When my brother eventually reappeared months later, he was a different person. He had wild eyes and a suspicious gaze; he hallucinated, had turned violent. It took my mother nearly a decade to rehabilitate him. By then, I had faded into the margins. I was strong-willed, stubborn, impatient, quick on my feet. My mother believed that she could afford to look away from me while she focused on my brother’s pain, pain that had taken just a few moments of a skinhead’s life to cause but that we would spend the rest of our lives contending with. My brother (and I by extension) had horrified that skinhead. Our presence in school and around town terrorized him because, even though we had white skin just like he did, we also had Persian accents and wore clothes made in Turkey or Iran: flowered vests, neatly pressed shirts, shoes with beads or bells on them. We were not “quite white,” or we were too white, or not white in the right ways.
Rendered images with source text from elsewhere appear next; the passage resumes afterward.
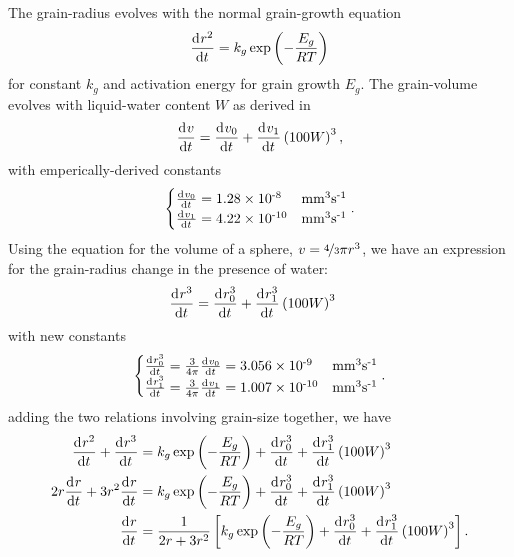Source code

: The grain-radius evolves with the normal grain-growth equation \citep{arthern_2010}
\begin{align}
  \frac{\mathrm{d}^{} r^2}{\mathrm{d} t^{} } = k_g \exp\left(-\frac{E_g}{RT} \right)
\end{align}
for constant $k_g$ and activation energy for grain growth $E_g$.  The grain-volume evolves with liquid-water content $W$ as derived in \citet{brun_1989}
\begin{align*}
  \frac{\mathrm{d}^{} v}{\mathrm{d} t^{} } = \frac{\mathrm{d}^{} v_0}{\mathrm{d} t^{} } + \frac{\mathrm{d}^{} v_1}{\mathrm{d} t^{} } \left(100 W\right)^3,
\end{align*}
with emperically-derived constants
\begin{align*}
  \begin{cases}
    \frac{\mathrm{d}^{} v_0}{\mathrm{d} t^{} } = 1.28 \times 10^{\textrm{-8}}  & \mathrm{mm}^3 \mathrm{s}^{\textrm{-1}} \\
    \frac{\mathrm{d}^{} v_1}{\mathrm{d} t^{} } = 4.22 \times 10^{\textrm{-10}} & \mathrm{mm}^3 \mathrm{s}^{\textrm{-1}} \\
  \end{cases}.
\end{align*}
Using the equation for the volume of a sphere, $v = \nicefrac{4}{3} \pi r^3$, we have an expression for the grain-radius change in the presence of water:
\begin{align}
  \frac{\mathrm{d}^{} r^3}{\mathrm{d} t^{} } &= \frac{\mathrm{d}^{} r_0^3}{\mathrm{d} t^{} } + \frac{\mathrm{d}^{} r_1^3}{\mathrm{d} t^{} } \left(100 W\right)^3
\end{align}
with new constants
\begin{align*}
  \begin{cases}
    \frac{\mathrm{d}^{} r_0^3}{\mathrm{d} t^{} } = \frac{3}{4\pi}\frac{\mathrm{d}^{} v_0}{\mathrm{d} t^{} } = 3.056 \times 10^{\textrm{-9}}  & \mathrm{mm}^3 \mathrm{s}^{\textrm{-1}} \\
    \frac{\mathrm{d}^{} r_1^3}{\mathrm{d} t^{} } = \frac{3}{4\pi}\frac{\mathrm{d}^{} v_1}{\mathrm{d} t^{} } = 1.007 \times 10^{\textrm{-10}} & \mathrm{mm}^3 \mathrm{s}^{\textrm{-1}} \\
  \end{cases}.
\end{align*}
adding the two relations involving grain-size together, we have
\begin{align*}
  \frac{\mathrm{d}^{} r^2}{\mathrm{d} t^{} } + \frac{\mathrm{d}^{} r^3}{\mathrm{d} t^{} } &= k_g \exp\left(-\frac{E_g}{RT} \right) + \frac{\mathrm{d}^{} r_0^3}{\mathrm{d} t^{} } + \frac{\mathrm{d}^{} r_1^3}{\mathrm{d} t^{} } \left(100 W\right)^3 \\
  2r\frac{\mathrm{d}^{} r}{\mathrm{d} t^{} } + 3r^2\frac{\mathrm{d}^{} r}{\mathrm{d} t^{} } &= k_g \exp\left(-\frac{E_g}{RT} \right) + \frac{\mathrm{d}^{} r_0^3}{\mathrm{d} t^{} } + \frac{\mathrm{d}^{} r_1^3}{\mathrm{d} t^{} } \left(100 W\right)^3 \\
  \frac{\mathrm{d}^{} r}{\mathrm{d} t^{} } &= \frac{1}{2r + 3r^2} \left[ k_g \exp\left(-\frac{E_g}{RT} \right) + \frac{\mathrm{d}^{} r_0^3}{\mathrm{d} t^{} } + \frac{\mathrm{d}^{} r_1^3}{\mathrm{d} t^{} } \left(100 W\right)^3 \right].
\end{align*}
Until he had laid his hands on my brother, I considered, his was a nuanced, concealed racism. Difficult to prove until the moment he’d raised his fist but nonetheless palpable to those of us on the receiving end of its toxic waste. I know now how to recognize this grade of racism. I can feel the air pressure change. It’s a racism that persists, that leans into the stereotype that Iranians, whose history is intertwined with Russia, Turkey, Mongolia, Greece, the Arabian Peninsula, and elsewhere, are either too dark or not dark enough; our brand of whiteness, if we can even call it that, has nothing in common with the entitled whiteness of America. What this kind of racism claims, I considered, is an exclusive and proprietary right to whiteness; it considers whiteness as a privileged status that belongs to Europeans exclusively, and to their American descendants, who have flung themselves so far from the annals of history that they’ve deliberately repressed the truth of their own immigration, their own otherness. Whiteness, the skinhead taught my brother and me just weeks after we’d landed on US soil, is a performance the standards of which we failed to meet. We, with our near-white skin and our un-American manners, gestures, clothes, and gait, were tainting his whiteness, reducing its stock value, lowering the profitability of his biggest asset.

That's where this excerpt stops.